Foi criado pela lei nº 3.779, de 28 de agosto de 1957, sancionada pelo então governador Paulo Sarasate Ferreira Lopes e antes era distrito de Maranguape. O ato histórico, na época, reuniu em Fortaleza no Palácio da Luz autoridades como os deputados Almir Pinto (PSD), Barros dos Santos e Edival Távora (UDN), além de lideranças palmacianas como o Vigário Padre Tomás de Aquino, Moacir Aguiar, Adauto Sampaio de Andrade, Hermínio Muniz, Irapuan Campelo, Flávia Andrade (Geminiano), Carlos Campos, Etevaldo Campos, dentre outros. Presidiu a instalação do novo Município o então Prefeito de Maranguape, Humberto Mota. O primeiro Prefeito de Palmácia foi o líder político e empresário Atanásio Perdigão Sampaio (PSD) e o vice o professor Valter Rebouças Macambira.[21][22] Após o seu desmembramento de Maranguape, passou ao status de município com sede no antigo distrito de Palmácia. O município foi instalado em 7 de setembro do mesmo ano,Palmácia ficou dividida em 2 distritos: Palmácia (sede) e Gado dos Ferros (à época, apenas Gado). Em 1988 foi reconhecido o distrito de Gado dos Rodrigues.Seu primeiro prefeito foi Atanásio Perdigão Sampaio .

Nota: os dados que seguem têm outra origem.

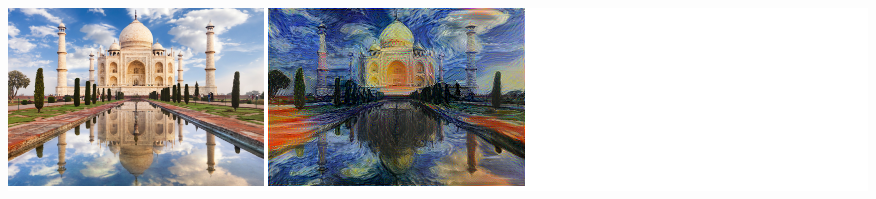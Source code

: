 <img src="image_input/taj_mahal.jpg" height="178px">
<img src="samples/style_interpolation/taj_mahal_scream_2_starry_8.png" height="178px">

O Bicho da Água Verde e a repercussão nacional 

Um dos fatos mais curiosos de Palmácia aconteceu quando apareceu o Bicho da Água Verde na Região da Baixada,onde a população pensava se tratar de uma réptil pré-histórico ou um dinossauro.A imprensa nacional noticiava o bicho na cidade.

TRECHO DA REVISTA O CRUZEIRO (25 de setembro de 1966):

“A presença do possível espécime fóssil de réptil marinho em águas cearenses é motivo de promoção política do pequenino e pobre município de Palmácia, que vive, agora, os seus grandes momentos, com citações na imprensa falada e escrita do País”.

Um raio atinge o Santo Cruzeiro

Em 1986 um desastre natural derruba um antigo Cruzeiro que era um marco de fé cristã para toda região serrana,deixando a cidade inconsolada.

Centenário da Educação Formal

No ano de 1997 aconteceu o Centenário da Educação Formal em Palmácia que marca a chegada da Professora Maria Amélia Perdigão Sampaio vinda de Tamboril em 1897,com sua chegada Palmácia passa a categoria de vila,a primeira escola de ensino médio do município leva seu nome.

Criação do Prêmio Torre da Lua

O Prêmio Torre da Lua é criado para homenagear as personalidades mais importantes do município,anualmente.

Primeira renúncia de um prefeito

Em 2008, acontece a primeira renúncia de um prefeito da cidade,João Antônio Desidério de Oliveira renuncia o cargo no final de seu mandato para evitar a cassação.

Reconstrução do Santo Cruzeiro

Em 2010, sob a liderança do Terço dos Homense de muitos outros fiéis, a Paróquia de Palmácia conseguiu reinstalar um novo, grande e bonito Santo Cruzeiro, o qual de braços estendidos indica o reinado de salvação de Nosso Senhor Jesus Cristo sobre toda humanidade. Às 06:00 h foi celebrada a Santa Missa na Igreja Matriz, presidida por Pe. Marcos Oliveira, com a bênção do Santo Cruzeiro. Logo após todos seguiram em caminhada, rumo a alta montanha aonde o mesmo Cruzeiro foi reinstalado com muita fé, entusiasmo e organização. Este evento também marcou a última celebração do Pe. Marcos Oliveira como pároco de Palmácia.